Significantly different from control by Dunnett’s t-test: *P < 0.05, †P < 0.01. RBC, red blood cell; HGB, hemoglobin; HCT, hematocrit; MCV, mean corpuscular cell volume; MCH, mean corpuscular hemoglobin; MCHC, mean corpuscular cell hemoglobin concentration; PLT, platelet; Reti, reticulocytes; WBC, white blood cell; NEU, neutrophils; LYM, lymphocytes; MONO, monocytes; EOS, eosinophils; BASO, basophils; PT, prothrombin time; APTT, active partial thromboplastin time.

4. Discussion

SMS, a traditional medicine, is a mixture of Panax ginseng, Ophiopogon japonicas, and Schisandra chinensis.
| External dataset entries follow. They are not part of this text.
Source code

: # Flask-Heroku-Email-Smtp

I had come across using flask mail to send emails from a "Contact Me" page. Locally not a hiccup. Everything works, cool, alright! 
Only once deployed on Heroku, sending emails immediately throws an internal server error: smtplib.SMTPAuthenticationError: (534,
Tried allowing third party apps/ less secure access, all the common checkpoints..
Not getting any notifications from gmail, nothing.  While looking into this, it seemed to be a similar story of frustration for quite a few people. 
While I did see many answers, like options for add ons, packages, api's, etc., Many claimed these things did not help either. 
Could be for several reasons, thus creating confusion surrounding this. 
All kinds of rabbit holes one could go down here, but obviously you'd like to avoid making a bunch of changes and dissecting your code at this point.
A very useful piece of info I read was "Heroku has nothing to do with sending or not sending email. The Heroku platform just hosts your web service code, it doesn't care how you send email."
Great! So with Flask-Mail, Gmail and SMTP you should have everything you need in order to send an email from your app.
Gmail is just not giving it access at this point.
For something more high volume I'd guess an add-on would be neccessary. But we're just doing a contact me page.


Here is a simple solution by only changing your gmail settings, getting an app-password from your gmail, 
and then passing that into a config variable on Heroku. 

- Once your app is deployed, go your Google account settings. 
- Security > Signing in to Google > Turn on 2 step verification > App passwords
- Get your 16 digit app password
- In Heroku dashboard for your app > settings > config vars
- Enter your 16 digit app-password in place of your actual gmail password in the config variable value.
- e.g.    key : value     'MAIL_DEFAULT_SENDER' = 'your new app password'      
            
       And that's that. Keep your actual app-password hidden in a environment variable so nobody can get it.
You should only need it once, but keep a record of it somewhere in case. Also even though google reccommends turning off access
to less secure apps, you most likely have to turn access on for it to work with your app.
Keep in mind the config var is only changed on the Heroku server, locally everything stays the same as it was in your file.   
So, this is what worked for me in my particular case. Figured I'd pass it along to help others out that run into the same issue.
In a recent study, SMS was used to treat symptoms of cardiovascular diseases, such as heart failure and stroke, as well as neuronal damage [10-12]. Even though SMS is widely used in clinics, further research is needed to assess the safety of the medication by using tox-icity tests. Toxicity tests are mostly used to examine the toxicity of a specific sample and to calculate the No-Observed Adverse-Effect Level (NOAEL) volume.
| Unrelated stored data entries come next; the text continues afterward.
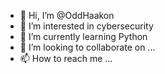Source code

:- 👋 Hi, I’m @OddHaakon
- 👀 I’m interested in cybersecurity
- 🌱 I’m currently learning Python
- 💞️ I’m looking to collaborate on ...
- 📫 How to reach me ...

<!---
OddHaakon/OddHaakon is a ✨ special ✨ repository because its `README.md` (this file) appears on your GitHub profile.
You can click the Preview link to take a look at your changes.
--->
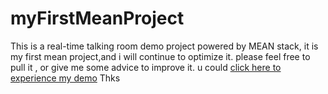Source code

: # myFirstMeanProject
This is a real-time talking room demo project powered by MEAN stack,
it is  my first mean project,and i will continue to optimize it. 
please feel free to pull it , or give me some advice to improve it.
u could <a href="https://obscure-mountain-2889.herokuapp.com/"> click here to experience my demo</a>
 Thks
In this study, the toxicity test was performed at Biotoxtech (Chungwon, Korea), an institute certified to perform non-clinical studies under the regulations of GLP. During the observation period, no mortality occurred in any of the four groups. The medium- and the high-dosage groups (G3 and G4, 0.2 and 0.3 mL/animal/day, respectively) showed signs of hemoglobinuria while the low-dosage group (G2, 0.1 mL/animal/day) showed no significant signs of hemoglobinuria. In the medium-dosage group (0.2 mL/animal/ day), from the 4th day, hemoglobinuria was observed in 8 male rats, and from the 9th day, it was observed in 10 female rats. In the high-dosage group (0.3 mL/animal/day), hemoglobinuria was observed in all animals from the 1st day.

No significant differences in body weight and food consumption were observed.
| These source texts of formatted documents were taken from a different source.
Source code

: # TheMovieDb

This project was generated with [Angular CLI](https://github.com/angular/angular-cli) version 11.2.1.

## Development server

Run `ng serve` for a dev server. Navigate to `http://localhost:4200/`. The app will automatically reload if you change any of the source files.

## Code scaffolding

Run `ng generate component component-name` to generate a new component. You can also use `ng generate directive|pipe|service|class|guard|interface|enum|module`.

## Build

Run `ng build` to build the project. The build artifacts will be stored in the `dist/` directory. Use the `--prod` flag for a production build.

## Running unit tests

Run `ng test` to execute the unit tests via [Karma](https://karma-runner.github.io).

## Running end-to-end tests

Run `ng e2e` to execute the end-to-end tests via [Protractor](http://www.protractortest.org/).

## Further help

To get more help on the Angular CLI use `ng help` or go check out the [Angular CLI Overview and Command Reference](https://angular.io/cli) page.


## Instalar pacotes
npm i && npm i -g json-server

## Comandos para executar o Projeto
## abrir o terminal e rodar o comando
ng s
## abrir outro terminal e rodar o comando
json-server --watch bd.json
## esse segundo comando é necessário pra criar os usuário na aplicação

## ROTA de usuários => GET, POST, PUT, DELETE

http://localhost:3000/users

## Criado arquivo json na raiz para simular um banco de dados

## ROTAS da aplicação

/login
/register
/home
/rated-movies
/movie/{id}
Additionally, no abnormalities were detected in the ophthalmological tests. Compared to the control group, male rats in groups 3 and 4 (0.2 and 0.3 mL/animal/day) exhibited increased occult blood, and female rats in groups 3 and 4 (0.2 and 0.3 mL/animal/day) exhibited significantly increased protein. Also, groups 2, 3 and 4 (0.1, 0.2 and 0.3 mL/animal/day) showed increased bilirubin and occult blood. In the medium-dosage group (0.2 mL/animal/ day) and the high-dosage group (0.3 mL/animal/day), one and two cases, respectively, of amber-colored urine were observed in female rats. However, corpuscular, creatinine and histopathological findings showed no significant changes. No remarkable changes were observed in the hematological examination. Finally, no changes were observed in the blood chemistry, necropsy, or histopathological examinations.

5. Conclusion

In conclusion, the present study corroborated that administration of 0.1 mL/animal/day of SMS did not cause any significant changes in body weight, food consumptions or the results of hematological, blood biochemistry, and necropsy examinations. Also, no mortality was observed in any group, which indicates that SMS pharmacopuncture can be used as a safe treatment.